Input Start Marker
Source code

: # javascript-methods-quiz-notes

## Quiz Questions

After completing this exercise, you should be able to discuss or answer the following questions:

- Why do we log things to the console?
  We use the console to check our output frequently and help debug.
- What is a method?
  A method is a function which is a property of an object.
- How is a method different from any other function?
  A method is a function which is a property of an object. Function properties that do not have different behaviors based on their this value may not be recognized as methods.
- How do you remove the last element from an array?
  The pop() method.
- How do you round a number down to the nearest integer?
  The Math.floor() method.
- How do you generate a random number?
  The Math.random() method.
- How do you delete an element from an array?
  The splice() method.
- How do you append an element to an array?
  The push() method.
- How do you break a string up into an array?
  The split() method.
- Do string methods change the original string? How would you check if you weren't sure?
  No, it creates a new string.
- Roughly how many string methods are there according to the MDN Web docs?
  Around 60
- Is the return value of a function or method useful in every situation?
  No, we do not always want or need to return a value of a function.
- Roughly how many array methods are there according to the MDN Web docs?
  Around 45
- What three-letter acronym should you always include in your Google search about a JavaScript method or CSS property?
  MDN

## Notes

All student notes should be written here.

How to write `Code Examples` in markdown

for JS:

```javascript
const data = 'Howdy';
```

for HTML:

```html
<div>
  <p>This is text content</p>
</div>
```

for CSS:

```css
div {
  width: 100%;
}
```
Input End Marker
What is expected:
Type out the material above once more, exactly.

Your response:
Source code

: # javascript-methods-quiz-notes

## Quiz Questions

After completing this exercise, you should be able to discuss or answer the following questions:

- Why do we log things to the console?
  We use the console to check our output frequently and help debug.
- What is a method?
  A method is a function which is a property of an object.
- How is a method different from any other function?
  A method is a function which is a property of an object. Function properties that do not have different behaviors based on their this value may not be recognized as methods.
- How do you remove the last element from an array?
  The pop() method.
- How do you round a number down to the nearest integer?
  The Math.floor() method.
- How do you generate a random number?
  The Math.random() method.
- How do you delete an element from an array?
  The splice() method.
- How do you append an element to an array?
  The push() method.
- How do you break a string up into an array?
  The split() method.
- Do string methods change the original string? How would you check if you weren't sure?
  No, it creates a new string.
- Roughly how many string methods are there according to the MDN Web docs?
  Around 60
- Is the return value of a function or method useful in every situation?
  No, we do not always want or need to return a value of a function.
- Roughly how many array methods are there according to the MDN Web docs?
  Around 45
- What three-letter acronym should you always include in your Google search about a JavaScript method or CSS property?
  MDN

## Notes

All student notes should be written here.

How to write `Code Examples` in markdown

for JS:

```javascript
const data = 'Howdy';
```

for HTML:

```html
<div>
  <p>This is text content</p>
</div>
```

for CSS:

```css
div {
  width: 100%;
}
```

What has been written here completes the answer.